- RECORDS -

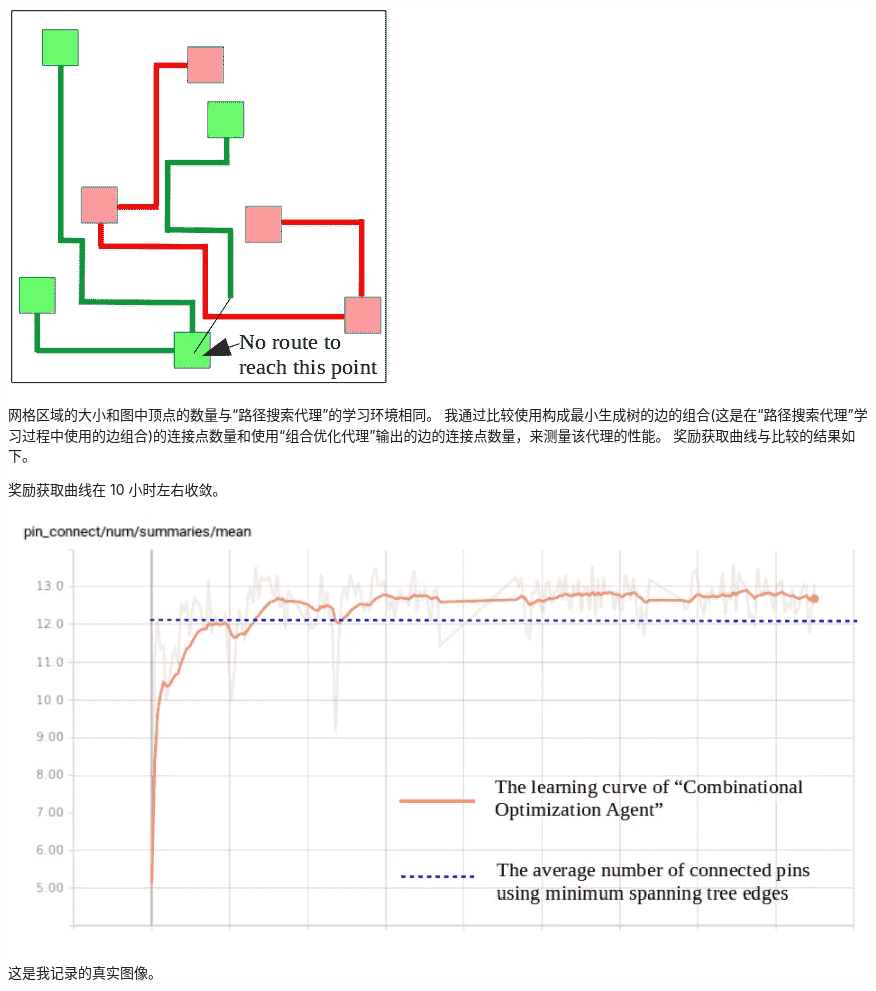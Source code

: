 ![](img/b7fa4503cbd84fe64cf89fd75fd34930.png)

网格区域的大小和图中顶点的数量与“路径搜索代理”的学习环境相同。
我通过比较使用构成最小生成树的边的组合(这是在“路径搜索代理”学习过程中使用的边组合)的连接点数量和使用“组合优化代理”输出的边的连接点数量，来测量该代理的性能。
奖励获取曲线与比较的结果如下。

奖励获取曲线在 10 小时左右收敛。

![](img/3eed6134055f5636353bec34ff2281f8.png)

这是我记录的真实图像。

- TASK STATEMENT -
Omitting all pictures, copy the preceding entries without any alteration.

- ANSWER TO THIS TASK -
Source code

: ![](img/b7fa4503cbd84fe64cf89fd75fd34930.png)

网格区域的大小和图中顶点的数量与“路径搜索代理”的学习环境相同。
我通过比较使用构成最小生成树的边的组合(这是在“路径搜索代理”学习过程中使用的边组合)的连接点数量和使用“组合优化代理”输出的边的连接点数量，来测量该代理的性能。
奖励获取曲线与比较的结果如下。

奖励获取曲线在 10 小时左右收敛。

![](img/3eed6134055f5636353bec34ff2281f8.png)

这是我记录的真实图像。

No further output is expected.